Enformasyon Savaşı

Türkiye’nin enformasyon savaşına verdiği destek, zaferimizin en büyük başarılarından birisidir.

Ermenistan ve destekçileri yıllardır birçok ülkede zehir gibi yayılarak dünyanın siyasi manzarasını şekillendiren etkili medya kuruluşlarında Azerbaycan ve Türkiye aleyhine asılsız haberler yayıyor, iki devlet ve bir millet hakkında iftira niteliğinde haberlerin iletilmesini sağlıyorlar. Bu amaçlı faaliyet bazen o kadar yoğun oluyor ki, kimi zaman Türkiye Cumhurbaşkanı Recep Tayyip Erdoğan ve Azerbaycan Cumhurbaşkanı İlham Aliyev de doğrudan hedef haline geldiler. Bunun nedenlerinden birisi de kuşkusuz Erdoğan’ın iktidara geldikten sonra, Batı’nın itaatkar bir müttefiki olarak hareket etmeyi tartışmasız bir şekilde redetmesi ve bağımsız olarak Türkiye’nin dış politikasının ana hatlarını oluşturması geliyor. Aynı eğilim Cumhurbaşkanı İlham Aliyev’in dış politikasında da öncelik taşımaktadır. Böylece Cumhurbaşkanı, direktifler temelinde değil, halkımızın milli çıkarları temelinde Azerbaycan’ın gerçek sesini dünyaya ulaştırmakta ve bağımsız bir dış politika izlemektedir.

Ermeniler, daha önceki yıllarda para ve cazip vaatlerle ele geçirdikleri medyada aynı sinsi politikayı 44 günlük Vatan Savaşı’nda izleseler de, Azerbaycan enformasyon savaşında da ciddi başarılar kazandı. Savaş alanındaki mücadele aynı trendle enformasyon alanında devam ederken kardeş Türkiye de gece gündüz bizimle birlikte bu mücadelenin ön saflarındaydı.

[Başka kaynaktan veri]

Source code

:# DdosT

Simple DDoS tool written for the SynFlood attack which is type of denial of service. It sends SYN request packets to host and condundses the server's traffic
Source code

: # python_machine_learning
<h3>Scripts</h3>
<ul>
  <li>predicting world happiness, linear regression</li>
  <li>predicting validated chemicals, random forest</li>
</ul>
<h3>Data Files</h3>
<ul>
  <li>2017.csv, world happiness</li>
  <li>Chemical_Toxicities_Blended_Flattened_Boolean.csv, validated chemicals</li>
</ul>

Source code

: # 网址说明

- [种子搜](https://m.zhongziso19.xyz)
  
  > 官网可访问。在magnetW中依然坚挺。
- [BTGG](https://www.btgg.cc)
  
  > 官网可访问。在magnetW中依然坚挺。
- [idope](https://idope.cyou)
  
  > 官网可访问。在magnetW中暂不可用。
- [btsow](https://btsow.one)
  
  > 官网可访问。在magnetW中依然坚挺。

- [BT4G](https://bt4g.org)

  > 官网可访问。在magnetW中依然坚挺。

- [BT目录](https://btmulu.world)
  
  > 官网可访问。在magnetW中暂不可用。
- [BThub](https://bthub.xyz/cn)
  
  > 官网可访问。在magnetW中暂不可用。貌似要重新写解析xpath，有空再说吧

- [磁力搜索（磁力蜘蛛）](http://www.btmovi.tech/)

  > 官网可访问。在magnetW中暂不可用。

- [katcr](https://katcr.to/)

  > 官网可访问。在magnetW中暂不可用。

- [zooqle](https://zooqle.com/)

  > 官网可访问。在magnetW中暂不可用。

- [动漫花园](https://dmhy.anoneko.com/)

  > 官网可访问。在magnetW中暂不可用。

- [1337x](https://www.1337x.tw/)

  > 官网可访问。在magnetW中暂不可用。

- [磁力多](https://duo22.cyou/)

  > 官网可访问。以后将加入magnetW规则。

Türkiye Cumhurbaşkanlığı İletişim Başkanı sayın Fahrettin Altun‘un çalışmaları görmezden gelmemiz mümkün değildir. Türkiye’nin önde gelen ve etkili medya kanalları, Ermeni enformasyon ağını yerlebir ederek Büyük Vatan Savaşı ve Ermeni zulmü hakkındaki gerçekleri yaydı. Türk kanalları, Büyük Vatan Savaşı sırasında Cumhurbaşkanı İlham Aliyev’in röportajlarına yer verdi, gece yarısı Berde ve Gence’deki terör saldırılarını Türkçe ve İngilizce olarak canlı yayınladı ve Azerbaycan’ın haklı olduklarına rağmen vahşetle insanların nasıl öldürüldüğünü gösterdi. Buradaki ana faktör, Azerbaycan’daki Türk Büyükelçiliği Sözcüsü Hüseyin Altınalan’ın gece gündüz yorulmak bilmeyen çalışmalarına yansıyan, Azerbaycan’dan koordineli, sistematik iş transferiydi. Tüm bilgi yüklerinin değiş tokuşuna ve bu konuların koordinasyonuna katkısı yadsınamaz.

Büyük Vatan Savaşı’nın ortaya çıkardığı gerçek, bilgi savaşının sonuç odaklı ve başarılı bir şekilde yürütülmesinin, savaşların ve diplomatik faaliyetlerin yürütülmesi kadar önemli olduğunu gösterdi. Bu açıdan Azerbaycan Cumhurbaşkanı Yardımcısı Hikmet Hacıyev’in kısa sürede olumlu sonuçlarla yaptığı çalışma çok önemli ve takdire şayan. Hikmet Hacıyev’in Bakü’deki Türk Dili Konuşan Ülkeler İşbirliği Konseyi Enformasyon ve Medya Bakanları 3. toplantısında, birincil olmayan kaynaklara yapılan çok sayıdaki atıfları dikkate alarak haklı olarak belirttiği gibi, medya alanında işbirliğinin daha fazla sistematize edilmesine büyük ihtiyaç vardır. Uluslararası arenada yanlış bilgilendirme, iftira ve kötülemeye karşı birlikte çalışmak çok önemli.